The construction of highways, bridges, city hospitals remain as guarantees with regards to the public budget. The budget will also have to take into account the passenger guarantee payments at Istanbul airport that will soon be introduced. Thus, it is no exaggeration to predict the budget deficit in 2020 to reach 138.9 billion liras, thereby rising by 70% percent.

With regards to tax revenue, the current amount is 784.6 billion lira. On average, an increase of 15 percent is expected in every tax category. Rather than on producers, the government is banking on drinkers. The total amount related to the Special Consumption (ÖTV) and Added Value (KDV) Taxes collected from alcoholic beverages and tobacco within the first 9 months of 2018 amounted to 67.4 billion lira. The amount collected by the corporate tax, which concerns 837,278 registered taxpayers, was 55.4 billion lira. Since the amount related to corporate tax won’t differ much and that expected from the Special Consumption (ÖTV) is 176 billion lira, that from alcohol and tobacco being 83 billion lira, tax expectations portend a strong markup for next year. Yet this is not sufficient. The impending danger is internal debt.

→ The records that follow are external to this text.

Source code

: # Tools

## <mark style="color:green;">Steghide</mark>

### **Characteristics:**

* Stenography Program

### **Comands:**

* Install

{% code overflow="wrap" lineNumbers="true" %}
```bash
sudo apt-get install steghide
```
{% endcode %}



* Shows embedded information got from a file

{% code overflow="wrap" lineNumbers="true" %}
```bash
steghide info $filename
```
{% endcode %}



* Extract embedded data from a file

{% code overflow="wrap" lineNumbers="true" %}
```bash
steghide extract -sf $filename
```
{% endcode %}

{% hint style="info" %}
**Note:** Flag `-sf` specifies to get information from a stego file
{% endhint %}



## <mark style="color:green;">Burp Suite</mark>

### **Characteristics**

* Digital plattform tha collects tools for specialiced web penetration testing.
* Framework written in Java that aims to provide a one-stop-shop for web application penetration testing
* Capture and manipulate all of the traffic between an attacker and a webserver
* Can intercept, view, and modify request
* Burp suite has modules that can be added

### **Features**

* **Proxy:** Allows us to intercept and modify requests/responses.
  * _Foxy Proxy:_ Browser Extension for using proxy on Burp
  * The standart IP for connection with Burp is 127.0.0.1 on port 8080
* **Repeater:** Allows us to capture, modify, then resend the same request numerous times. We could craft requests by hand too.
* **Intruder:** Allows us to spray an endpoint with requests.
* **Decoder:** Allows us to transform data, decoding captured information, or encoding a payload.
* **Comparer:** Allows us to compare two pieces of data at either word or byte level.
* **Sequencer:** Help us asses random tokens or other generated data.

Turkey’s 1994 financial crisis was triggered by the financing of the budget deficit through internal debt. When the interest rates were raised, foreign debt served to finance internal debt, related to banking but also the public sector. The economic meltdown in 2001 partly affected the public sector but was mostly a banking crisis. As for the recent meltdown in 2018, a foreign currency shock raised much debt in the private sector. On that account, the government’s recent growth plan, based on the the socializing of private sector debt, could lead to a public finance crisis.

As of August, internal debt had reached 92 billion lira. Half of this, around 300 billion lira will be paid off in 2020. The state will pay on average 28 billion lira worth of internal debt every month. This is double the amount of 2018 and about 50 percent more than the 2019 average. We should add that according to treasury data, the due date of internal debt has come down from 70 months to 30 months.

This of course is the situation without considering interest rates. Deficits related to interest rates will also increase internal debt. Whether due to interim payments in public tenders, guaranteed projects, social security – which received a 150 billion lira transfer in 2019 and runs a deficit of over 21 billion – or the debts of local administrations and military operations, there are many reasons to further raise the deficit. Banks which are being pressured with loans today are likely to be pressured by internal debt next year.

Ironically, alcohol, tobacco and interest are forbidden by religion in the eyes of the government. Yet the fate of the 2020 budget is based on those two categories. Berat Albayrak’s one-string lyre melody is growing more piercing every year. 2019 was worse than 2018. 2020 will be worse than 2019. And so on.